* _What needs to be done_
Please quote exactly the lines below from the line containing "- http://ngspice.sourceforge.net" to the line containing "There is a initialization", both lines included, and nothing else.

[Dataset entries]
::::::::
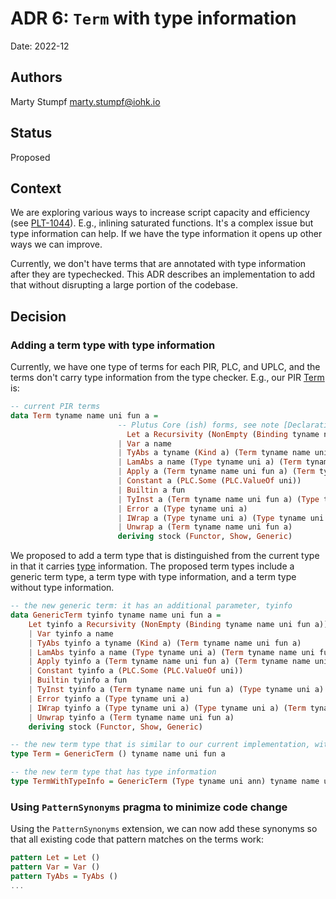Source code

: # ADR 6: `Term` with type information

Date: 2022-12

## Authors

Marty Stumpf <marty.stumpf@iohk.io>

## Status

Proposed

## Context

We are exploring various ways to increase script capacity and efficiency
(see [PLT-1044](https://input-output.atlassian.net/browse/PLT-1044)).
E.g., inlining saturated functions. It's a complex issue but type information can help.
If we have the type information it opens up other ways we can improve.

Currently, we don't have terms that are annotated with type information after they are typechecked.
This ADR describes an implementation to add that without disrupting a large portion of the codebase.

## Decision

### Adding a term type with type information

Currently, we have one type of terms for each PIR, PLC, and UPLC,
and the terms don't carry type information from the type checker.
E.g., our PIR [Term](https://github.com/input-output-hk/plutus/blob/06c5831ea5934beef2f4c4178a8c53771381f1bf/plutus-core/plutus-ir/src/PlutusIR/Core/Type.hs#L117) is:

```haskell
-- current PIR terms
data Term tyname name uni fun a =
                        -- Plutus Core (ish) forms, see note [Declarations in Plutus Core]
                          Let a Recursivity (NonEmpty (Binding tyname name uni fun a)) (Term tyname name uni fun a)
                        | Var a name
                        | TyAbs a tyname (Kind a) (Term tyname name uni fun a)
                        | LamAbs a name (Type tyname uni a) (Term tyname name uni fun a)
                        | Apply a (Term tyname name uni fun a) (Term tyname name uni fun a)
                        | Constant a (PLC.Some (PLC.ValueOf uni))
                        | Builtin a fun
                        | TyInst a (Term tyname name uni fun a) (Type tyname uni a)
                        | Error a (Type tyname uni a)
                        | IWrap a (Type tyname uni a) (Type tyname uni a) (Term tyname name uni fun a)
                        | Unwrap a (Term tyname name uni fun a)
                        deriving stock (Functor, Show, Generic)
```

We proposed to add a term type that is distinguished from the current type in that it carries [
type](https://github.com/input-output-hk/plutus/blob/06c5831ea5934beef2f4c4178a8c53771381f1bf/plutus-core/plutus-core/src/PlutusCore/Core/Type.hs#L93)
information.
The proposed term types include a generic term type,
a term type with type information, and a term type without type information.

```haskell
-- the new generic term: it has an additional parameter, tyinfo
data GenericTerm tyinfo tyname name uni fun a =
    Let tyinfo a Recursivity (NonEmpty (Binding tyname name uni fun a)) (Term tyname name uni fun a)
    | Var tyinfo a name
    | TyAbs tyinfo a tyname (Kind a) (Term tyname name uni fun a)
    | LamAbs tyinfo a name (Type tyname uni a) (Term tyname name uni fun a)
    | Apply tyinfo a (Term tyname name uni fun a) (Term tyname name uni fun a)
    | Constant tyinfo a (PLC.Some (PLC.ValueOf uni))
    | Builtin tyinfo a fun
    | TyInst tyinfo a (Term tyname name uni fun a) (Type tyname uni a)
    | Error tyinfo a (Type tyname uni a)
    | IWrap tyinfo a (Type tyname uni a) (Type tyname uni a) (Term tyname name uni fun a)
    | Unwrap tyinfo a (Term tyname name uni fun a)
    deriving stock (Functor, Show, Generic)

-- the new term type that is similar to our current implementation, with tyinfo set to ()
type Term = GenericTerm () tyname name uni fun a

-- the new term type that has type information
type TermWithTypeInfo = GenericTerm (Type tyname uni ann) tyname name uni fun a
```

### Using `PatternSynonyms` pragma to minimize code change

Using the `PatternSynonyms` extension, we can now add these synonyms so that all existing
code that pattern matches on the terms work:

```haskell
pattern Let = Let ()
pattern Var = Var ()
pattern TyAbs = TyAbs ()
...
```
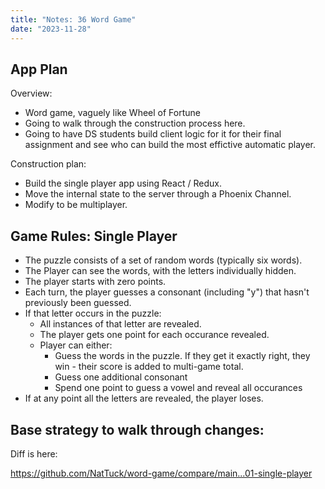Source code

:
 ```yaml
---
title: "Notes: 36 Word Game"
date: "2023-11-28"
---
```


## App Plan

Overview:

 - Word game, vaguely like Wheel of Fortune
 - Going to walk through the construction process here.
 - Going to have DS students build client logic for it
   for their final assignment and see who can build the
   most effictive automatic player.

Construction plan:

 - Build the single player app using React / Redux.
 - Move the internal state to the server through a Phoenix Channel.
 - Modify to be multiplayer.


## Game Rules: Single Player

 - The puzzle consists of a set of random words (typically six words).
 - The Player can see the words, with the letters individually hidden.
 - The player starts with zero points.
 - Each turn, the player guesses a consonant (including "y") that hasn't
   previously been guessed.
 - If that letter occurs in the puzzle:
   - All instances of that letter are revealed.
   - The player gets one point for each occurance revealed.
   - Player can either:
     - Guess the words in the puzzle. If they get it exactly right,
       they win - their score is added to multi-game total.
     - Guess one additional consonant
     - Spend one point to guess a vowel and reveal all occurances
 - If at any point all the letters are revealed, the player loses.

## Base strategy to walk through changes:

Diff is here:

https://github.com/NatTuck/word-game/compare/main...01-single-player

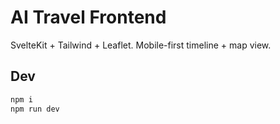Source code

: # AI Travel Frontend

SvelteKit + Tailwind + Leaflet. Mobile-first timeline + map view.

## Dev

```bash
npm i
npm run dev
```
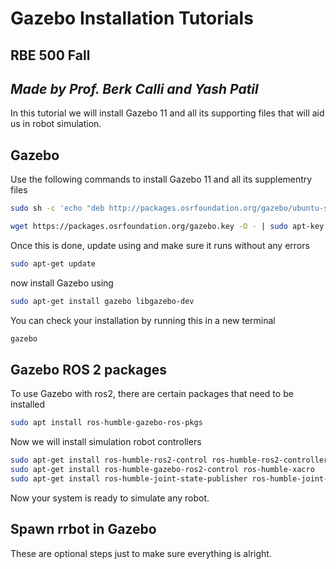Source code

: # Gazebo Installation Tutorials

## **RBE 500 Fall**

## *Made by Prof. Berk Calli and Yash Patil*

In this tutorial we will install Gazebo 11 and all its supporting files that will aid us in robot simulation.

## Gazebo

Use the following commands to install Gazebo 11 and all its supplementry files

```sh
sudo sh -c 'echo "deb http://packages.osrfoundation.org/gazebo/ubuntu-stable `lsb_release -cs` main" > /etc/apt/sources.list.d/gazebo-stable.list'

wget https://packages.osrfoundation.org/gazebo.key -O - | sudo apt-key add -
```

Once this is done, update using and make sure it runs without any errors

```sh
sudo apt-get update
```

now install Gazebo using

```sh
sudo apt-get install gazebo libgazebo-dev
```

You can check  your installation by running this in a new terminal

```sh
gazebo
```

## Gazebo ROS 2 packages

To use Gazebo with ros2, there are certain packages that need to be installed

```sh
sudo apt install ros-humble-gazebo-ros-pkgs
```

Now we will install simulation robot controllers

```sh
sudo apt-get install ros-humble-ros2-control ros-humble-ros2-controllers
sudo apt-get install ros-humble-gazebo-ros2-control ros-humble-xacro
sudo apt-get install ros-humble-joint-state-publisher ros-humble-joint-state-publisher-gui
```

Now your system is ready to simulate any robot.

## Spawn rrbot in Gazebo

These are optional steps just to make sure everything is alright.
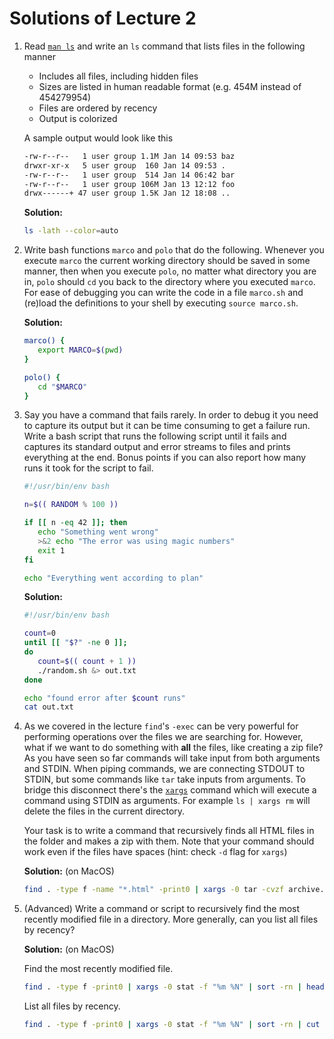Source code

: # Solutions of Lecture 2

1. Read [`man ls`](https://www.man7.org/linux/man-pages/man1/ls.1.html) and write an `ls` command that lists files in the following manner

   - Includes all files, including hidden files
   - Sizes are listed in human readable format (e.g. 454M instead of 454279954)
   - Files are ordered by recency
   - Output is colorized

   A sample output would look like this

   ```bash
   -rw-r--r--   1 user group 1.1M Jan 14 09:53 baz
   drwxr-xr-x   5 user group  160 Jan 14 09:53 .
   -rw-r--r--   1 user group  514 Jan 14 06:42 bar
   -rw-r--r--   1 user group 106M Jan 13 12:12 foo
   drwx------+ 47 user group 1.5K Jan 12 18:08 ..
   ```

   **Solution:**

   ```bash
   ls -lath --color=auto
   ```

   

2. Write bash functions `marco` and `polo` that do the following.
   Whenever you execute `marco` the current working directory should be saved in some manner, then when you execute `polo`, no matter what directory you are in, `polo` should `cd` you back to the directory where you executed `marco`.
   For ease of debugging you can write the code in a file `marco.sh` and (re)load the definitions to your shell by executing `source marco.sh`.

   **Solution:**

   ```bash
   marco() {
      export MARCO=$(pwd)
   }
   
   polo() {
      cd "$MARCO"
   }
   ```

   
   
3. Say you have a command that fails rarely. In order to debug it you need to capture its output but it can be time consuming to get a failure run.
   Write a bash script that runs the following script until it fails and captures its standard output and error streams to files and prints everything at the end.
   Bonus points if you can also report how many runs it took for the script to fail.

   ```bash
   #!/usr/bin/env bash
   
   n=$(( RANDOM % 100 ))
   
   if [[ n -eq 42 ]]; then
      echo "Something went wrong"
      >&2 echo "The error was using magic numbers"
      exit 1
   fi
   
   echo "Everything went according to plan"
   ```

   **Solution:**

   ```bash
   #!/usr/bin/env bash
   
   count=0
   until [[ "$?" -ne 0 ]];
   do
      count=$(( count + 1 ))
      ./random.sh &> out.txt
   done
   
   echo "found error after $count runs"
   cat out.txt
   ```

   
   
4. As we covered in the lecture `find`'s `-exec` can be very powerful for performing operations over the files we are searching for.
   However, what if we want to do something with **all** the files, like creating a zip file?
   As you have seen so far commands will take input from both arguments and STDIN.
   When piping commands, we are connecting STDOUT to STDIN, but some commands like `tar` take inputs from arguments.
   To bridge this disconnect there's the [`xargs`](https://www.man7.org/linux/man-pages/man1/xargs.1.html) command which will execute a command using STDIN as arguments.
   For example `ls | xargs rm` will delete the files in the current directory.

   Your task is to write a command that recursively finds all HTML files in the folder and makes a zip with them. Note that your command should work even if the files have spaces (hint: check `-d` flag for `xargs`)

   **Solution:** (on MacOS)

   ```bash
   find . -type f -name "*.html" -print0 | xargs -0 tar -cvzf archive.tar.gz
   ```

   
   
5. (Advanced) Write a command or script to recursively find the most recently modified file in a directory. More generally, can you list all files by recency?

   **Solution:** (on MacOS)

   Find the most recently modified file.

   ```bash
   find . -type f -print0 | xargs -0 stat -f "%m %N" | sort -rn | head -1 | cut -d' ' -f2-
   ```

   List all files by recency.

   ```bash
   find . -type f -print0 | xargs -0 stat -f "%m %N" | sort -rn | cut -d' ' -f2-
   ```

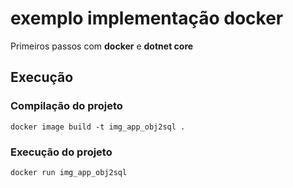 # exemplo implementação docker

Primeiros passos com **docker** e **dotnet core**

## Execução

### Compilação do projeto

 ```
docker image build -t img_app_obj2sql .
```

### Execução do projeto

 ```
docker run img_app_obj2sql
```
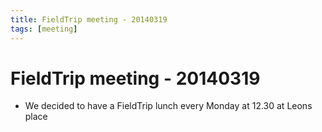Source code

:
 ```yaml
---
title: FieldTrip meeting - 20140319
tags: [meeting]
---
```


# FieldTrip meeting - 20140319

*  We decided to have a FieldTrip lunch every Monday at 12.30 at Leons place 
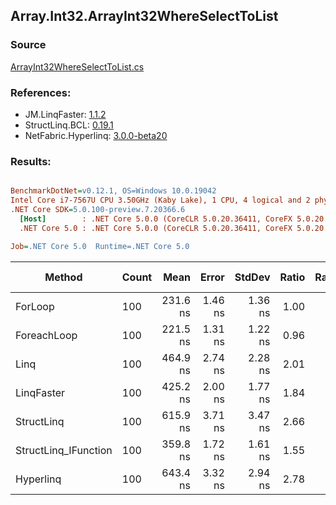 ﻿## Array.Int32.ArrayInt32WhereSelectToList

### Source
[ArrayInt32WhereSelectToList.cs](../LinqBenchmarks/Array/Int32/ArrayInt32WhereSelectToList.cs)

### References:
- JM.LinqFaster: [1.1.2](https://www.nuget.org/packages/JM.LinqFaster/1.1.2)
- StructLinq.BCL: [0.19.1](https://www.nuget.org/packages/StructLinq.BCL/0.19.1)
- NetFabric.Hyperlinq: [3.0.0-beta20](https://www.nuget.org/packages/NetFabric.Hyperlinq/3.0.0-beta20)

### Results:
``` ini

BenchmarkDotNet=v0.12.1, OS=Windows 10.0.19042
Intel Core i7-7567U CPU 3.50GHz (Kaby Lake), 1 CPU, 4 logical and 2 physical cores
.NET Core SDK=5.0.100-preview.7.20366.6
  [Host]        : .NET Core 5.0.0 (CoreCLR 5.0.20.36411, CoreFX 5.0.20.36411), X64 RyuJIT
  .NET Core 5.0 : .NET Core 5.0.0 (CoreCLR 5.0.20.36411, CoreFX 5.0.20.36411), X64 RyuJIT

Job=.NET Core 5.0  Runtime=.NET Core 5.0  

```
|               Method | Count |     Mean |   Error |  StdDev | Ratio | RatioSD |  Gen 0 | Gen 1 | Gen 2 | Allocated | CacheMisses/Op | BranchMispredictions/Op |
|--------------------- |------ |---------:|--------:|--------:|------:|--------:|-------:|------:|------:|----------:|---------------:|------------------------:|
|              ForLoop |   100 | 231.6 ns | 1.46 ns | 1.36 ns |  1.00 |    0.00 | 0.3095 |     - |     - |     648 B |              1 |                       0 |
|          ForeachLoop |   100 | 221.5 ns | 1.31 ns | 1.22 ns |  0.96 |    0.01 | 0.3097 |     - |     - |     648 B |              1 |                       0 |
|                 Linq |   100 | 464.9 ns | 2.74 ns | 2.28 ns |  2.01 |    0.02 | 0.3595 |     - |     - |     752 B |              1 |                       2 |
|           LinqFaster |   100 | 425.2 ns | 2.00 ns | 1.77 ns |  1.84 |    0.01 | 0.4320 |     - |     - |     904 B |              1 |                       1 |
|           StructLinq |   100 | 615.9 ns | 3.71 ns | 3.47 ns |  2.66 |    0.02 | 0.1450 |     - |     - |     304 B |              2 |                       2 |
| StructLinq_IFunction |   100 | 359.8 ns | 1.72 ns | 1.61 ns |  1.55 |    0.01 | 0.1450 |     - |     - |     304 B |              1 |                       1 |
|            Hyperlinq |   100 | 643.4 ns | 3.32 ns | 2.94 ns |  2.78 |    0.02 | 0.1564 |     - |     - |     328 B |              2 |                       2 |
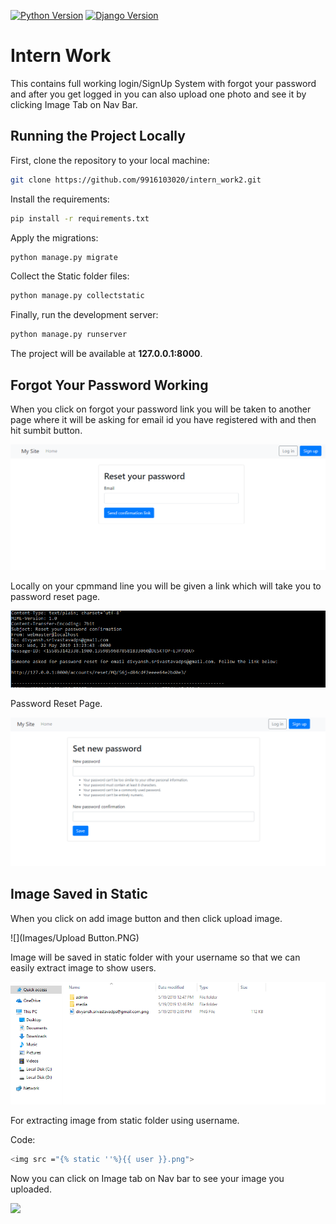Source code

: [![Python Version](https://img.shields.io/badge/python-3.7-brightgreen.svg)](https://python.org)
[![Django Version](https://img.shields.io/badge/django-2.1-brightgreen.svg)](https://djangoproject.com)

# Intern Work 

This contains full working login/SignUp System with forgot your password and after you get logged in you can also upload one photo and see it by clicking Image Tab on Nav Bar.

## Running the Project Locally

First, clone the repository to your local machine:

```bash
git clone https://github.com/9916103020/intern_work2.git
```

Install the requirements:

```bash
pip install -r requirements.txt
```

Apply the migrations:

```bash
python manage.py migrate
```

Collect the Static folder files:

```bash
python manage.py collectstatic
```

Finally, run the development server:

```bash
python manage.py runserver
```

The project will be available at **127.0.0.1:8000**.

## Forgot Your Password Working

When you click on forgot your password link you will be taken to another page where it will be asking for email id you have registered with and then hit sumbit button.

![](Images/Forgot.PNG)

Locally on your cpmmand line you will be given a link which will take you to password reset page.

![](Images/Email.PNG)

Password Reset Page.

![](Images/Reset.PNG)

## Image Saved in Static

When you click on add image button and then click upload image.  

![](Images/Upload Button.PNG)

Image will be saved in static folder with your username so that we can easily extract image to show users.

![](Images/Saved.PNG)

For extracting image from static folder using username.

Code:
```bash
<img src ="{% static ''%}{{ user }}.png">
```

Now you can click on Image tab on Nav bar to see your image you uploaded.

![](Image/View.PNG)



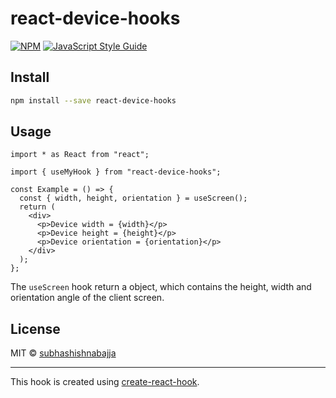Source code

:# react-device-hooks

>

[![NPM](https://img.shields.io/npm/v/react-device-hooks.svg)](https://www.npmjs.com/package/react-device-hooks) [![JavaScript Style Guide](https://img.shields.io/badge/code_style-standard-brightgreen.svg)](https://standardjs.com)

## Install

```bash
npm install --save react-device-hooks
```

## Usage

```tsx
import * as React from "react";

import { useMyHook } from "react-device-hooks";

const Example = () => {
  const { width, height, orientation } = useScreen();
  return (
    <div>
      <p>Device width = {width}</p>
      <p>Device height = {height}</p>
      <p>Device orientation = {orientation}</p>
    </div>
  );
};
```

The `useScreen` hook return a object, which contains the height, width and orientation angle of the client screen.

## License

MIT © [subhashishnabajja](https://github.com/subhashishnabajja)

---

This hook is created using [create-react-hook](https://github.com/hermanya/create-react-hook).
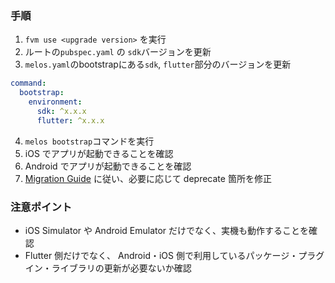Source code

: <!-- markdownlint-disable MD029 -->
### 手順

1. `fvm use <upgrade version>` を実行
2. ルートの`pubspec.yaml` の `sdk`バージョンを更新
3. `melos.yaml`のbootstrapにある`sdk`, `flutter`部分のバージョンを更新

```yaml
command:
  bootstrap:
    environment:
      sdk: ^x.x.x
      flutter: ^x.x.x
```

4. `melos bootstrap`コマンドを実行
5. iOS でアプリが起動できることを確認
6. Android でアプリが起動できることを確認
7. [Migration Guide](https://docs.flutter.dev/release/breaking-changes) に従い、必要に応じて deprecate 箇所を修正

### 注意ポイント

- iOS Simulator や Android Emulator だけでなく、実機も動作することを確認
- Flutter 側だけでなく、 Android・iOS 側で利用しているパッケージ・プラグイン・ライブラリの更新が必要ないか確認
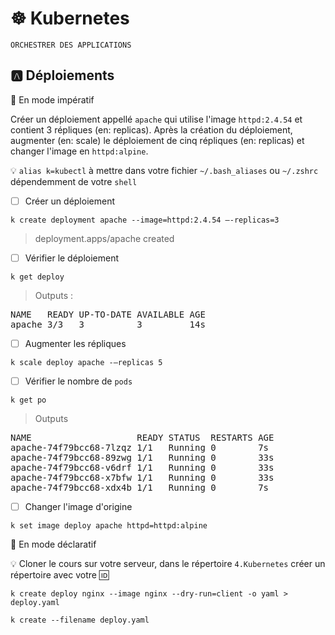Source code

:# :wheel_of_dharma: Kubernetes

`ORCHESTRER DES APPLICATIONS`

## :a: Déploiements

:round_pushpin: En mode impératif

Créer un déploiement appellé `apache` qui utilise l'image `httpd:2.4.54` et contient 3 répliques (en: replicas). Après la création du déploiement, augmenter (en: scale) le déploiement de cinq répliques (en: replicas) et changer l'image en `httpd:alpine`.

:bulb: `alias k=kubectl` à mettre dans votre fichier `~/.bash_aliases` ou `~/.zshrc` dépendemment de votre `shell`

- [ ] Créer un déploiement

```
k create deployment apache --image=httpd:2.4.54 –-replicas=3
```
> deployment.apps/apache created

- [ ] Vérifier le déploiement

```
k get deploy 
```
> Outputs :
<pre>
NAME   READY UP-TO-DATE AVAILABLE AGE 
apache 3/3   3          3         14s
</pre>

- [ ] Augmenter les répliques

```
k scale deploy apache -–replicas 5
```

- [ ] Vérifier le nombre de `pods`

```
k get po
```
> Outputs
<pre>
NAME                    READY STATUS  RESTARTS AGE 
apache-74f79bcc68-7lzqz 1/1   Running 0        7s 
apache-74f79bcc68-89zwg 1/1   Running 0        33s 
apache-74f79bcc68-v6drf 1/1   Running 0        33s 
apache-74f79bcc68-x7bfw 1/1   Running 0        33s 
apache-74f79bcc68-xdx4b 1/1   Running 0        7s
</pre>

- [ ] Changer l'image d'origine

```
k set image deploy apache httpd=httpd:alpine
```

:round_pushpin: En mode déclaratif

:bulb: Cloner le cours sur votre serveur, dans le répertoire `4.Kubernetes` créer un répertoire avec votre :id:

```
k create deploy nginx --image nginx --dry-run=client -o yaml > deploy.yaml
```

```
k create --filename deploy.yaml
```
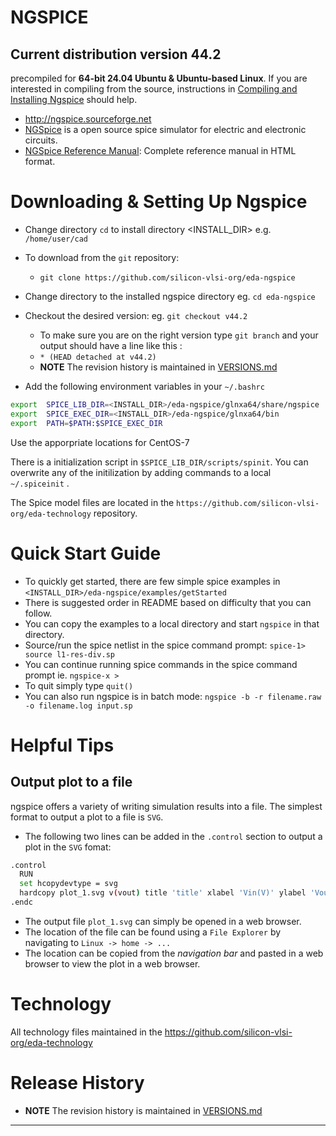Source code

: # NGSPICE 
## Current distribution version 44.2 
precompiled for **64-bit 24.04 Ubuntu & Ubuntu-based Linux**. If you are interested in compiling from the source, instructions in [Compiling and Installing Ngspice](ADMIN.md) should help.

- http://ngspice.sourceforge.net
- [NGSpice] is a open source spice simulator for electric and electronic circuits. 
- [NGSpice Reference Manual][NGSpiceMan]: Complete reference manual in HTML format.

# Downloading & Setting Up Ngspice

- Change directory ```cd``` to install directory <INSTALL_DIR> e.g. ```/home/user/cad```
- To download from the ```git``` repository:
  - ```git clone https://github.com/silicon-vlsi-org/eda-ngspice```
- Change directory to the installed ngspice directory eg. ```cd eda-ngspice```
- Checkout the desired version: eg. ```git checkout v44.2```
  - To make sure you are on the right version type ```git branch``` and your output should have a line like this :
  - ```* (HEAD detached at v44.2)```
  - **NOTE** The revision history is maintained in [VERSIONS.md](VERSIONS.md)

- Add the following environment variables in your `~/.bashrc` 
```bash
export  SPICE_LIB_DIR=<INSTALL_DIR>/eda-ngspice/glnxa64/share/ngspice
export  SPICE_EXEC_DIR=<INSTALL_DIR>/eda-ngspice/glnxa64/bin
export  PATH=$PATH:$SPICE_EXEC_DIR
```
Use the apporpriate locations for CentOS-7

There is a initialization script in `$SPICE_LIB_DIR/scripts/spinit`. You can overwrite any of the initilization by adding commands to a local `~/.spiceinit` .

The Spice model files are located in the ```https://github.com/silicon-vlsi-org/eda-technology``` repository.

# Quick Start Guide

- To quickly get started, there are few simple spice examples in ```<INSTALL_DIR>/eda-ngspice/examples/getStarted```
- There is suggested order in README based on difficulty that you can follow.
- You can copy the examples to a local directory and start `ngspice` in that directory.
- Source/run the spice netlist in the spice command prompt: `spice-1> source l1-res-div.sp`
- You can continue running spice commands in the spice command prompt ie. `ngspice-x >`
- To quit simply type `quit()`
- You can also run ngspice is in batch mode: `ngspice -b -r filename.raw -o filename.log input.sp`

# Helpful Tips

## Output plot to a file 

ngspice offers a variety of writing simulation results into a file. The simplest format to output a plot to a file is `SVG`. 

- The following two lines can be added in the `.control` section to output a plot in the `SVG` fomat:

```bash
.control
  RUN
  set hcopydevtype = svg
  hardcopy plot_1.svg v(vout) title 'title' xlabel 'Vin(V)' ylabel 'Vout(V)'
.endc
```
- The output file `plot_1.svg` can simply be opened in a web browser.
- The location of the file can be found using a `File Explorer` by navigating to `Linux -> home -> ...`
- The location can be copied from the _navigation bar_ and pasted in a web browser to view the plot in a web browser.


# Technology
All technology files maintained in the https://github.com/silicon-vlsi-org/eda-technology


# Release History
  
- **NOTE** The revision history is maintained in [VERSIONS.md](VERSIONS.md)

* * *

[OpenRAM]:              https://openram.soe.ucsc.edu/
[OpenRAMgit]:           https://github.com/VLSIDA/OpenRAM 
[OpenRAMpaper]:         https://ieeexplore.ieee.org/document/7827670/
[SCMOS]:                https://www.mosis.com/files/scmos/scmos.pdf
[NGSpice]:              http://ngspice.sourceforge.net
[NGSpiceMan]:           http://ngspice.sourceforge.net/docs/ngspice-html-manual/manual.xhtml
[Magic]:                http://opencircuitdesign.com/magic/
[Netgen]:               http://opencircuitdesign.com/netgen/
::::::::
* _Solution for this exercise_
- http://ngspice.sourceforge.net
- [NGSpice] is a open source spice simulator for electric and electronic circuits. 
- [NGSpice Reference Manual][NGSpiceMan]: Complete reference manual in HTML format.

# Downloading & Setting Up Ngspice

- Change directory ```cd``` to install directory <INSTALL_DIR> e.g. ```/home/user/cad```
- To download from the ```git``` repository:
  - ```git clone https://github.com/silicon-vlsi-org/eda-ngspice```
- Change directory to the installed ngspice directory eg. ```cd eda-ngspice```
- Checkout the desired version: eg. ```git checkout v44.2```
  - To make sure you are on the right version type ```git branch``` and your output should have a line like this :
  - ```* (HEAD detached at v44.2)```
  - **NOTE** The revision history is maintained in [VERSIONS.md](VERSIONS.md)

- Add the following environment variables in your `~/.bashrc` 
```bash
export  SPICE_LIB_DIR=<INSTALL_DIR>/eda-ngspice/glnxa64/share/ngspice
export  SPICE_EXEC_DIR=<INSTALL_DIR>/eda-ngspice/glnxa64/bin
export  PATH=$PATH:$SPICE_EXEC_DIR
```
Use the apporpriate locations for CentOS-7

There is a initialization script in `$SPICE_LIB_DIR/scripts/spinit`. You can overwrite any of the initilization by adding commands to a local `~/.spiceinit` .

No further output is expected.